Your Clubroom    Oct 14   Nov 11  and  Dec 9

We have some interesting events for the next three visits to the clubroom.

OCT 14th - We all have an opportunity to learn more about the Sky At Night, by observing through a telescope, providing the weather is kind, then a short talk - by Rory.

NOV 11th  This is your chance to show some of your slides, and/or prints, so we can organise the evening give me a ring if you can bring any slides/prints.

DEC 9th  A social evening at the clubroom, with an opportunity to observe the eclipse of the moon later in the evening.  Details nearer the date from Rory.

Please support it more.  New ideas and help with running the evenings would be appreciated.

Keith Parfitt 0483 60776


D.A. Dinner - 28th November at the New YMCA Guildford

Re-introduction of this social event, was thought a good idea by the committee.

An ideal opportunity for members and friends to get together, and a fitting venue for presenting cups, medals and certificates.  Let the committee know as soon as possible, come along and make it a success.


I'm Sorry, I Don't Want to be a Hardrider

I don't want to be a 'Hardrider'; I am not capable of being a 'Hardrider' - and I don't mind.  I admit their skill and their stamina but each to his own.  It is not my style of cycling.  Rather it has been my experience that often the pleasure of a ride is in inverse ratio to the mileage covered.  You see I am one of that great majority of people, some 75% of the membership I am told, who take little or no part in the District Association.  It may be of some interest to explain why.  In doing so I very much want to be positive, not negative.  If I am forthright I do not apologise but assure you that I have no desire to wound fellow cyclists who are dedicated servants of the D.A. and the C.T.C.  I hope it may be helpful.
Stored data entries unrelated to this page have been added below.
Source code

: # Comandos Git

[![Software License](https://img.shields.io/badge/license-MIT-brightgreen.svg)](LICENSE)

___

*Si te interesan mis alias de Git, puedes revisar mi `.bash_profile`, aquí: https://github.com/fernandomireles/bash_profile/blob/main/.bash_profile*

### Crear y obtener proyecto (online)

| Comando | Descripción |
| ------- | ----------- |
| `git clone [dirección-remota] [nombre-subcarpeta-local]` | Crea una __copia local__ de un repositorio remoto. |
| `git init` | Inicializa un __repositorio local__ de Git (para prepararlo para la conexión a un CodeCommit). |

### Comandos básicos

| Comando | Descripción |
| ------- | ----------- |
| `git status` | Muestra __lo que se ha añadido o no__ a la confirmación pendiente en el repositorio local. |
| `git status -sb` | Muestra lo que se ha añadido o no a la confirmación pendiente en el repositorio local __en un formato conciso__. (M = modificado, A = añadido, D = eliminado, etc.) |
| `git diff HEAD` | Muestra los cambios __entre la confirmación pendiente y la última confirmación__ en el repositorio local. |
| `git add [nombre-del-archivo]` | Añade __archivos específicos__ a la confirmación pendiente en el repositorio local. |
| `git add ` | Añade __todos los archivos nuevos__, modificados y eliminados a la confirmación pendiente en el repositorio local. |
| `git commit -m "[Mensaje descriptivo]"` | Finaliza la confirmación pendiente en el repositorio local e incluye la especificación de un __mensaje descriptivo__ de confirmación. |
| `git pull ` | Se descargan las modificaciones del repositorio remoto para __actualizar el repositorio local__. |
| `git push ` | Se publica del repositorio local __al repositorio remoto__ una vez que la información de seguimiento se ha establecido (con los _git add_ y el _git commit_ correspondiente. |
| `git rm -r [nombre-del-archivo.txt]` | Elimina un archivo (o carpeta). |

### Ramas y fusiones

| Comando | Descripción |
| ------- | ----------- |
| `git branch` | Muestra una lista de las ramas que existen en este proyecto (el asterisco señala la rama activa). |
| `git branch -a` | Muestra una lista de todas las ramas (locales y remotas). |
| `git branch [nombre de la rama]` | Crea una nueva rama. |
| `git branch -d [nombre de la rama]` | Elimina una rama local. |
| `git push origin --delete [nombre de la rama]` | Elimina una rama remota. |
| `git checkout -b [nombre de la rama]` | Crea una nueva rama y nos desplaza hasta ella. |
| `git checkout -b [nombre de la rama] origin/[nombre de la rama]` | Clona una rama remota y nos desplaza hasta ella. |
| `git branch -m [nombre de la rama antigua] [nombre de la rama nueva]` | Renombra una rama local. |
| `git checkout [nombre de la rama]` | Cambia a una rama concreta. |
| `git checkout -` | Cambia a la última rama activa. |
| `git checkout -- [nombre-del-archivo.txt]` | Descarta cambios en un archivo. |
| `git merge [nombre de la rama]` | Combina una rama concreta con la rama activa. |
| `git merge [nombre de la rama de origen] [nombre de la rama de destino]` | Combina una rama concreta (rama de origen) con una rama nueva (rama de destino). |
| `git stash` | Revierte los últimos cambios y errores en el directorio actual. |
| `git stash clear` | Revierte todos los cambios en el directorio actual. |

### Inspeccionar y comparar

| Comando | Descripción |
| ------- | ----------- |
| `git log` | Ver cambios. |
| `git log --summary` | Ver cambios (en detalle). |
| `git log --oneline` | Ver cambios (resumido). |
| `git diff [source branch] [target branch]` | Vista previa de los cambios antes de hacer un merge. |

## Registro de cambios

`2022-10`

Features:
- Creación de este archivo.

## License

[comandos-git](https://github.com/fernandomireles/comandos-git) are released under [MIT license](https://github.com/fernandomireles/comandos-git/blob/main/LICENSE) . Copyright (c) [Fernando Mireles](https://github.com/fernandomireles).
I yield to no one in my love of cycling.  It gives me great contentment and satisfaction, enabling me to enjoy all that is around me at a human speed.  It covers more ground than walking but not so fast as to deprive one of sensing the smells, sounds and sights of the country.  Or even the town:  urban riding round the back streets of Dockland or Dalston is not without excitement, occasionally of the wrong kind.  But cycling is to me a means to an end and not an end in itself.  That is what is so good about the new 'West Surrey Cyclist'.  It has, for the first time, made me react to the D.A.  It contains interesting articles on a wide variety of cycle related subjects;that is a refreshing change from the lists of racing results and incestuous gossip concerning people that I don't know that fill the pages of other club magazines.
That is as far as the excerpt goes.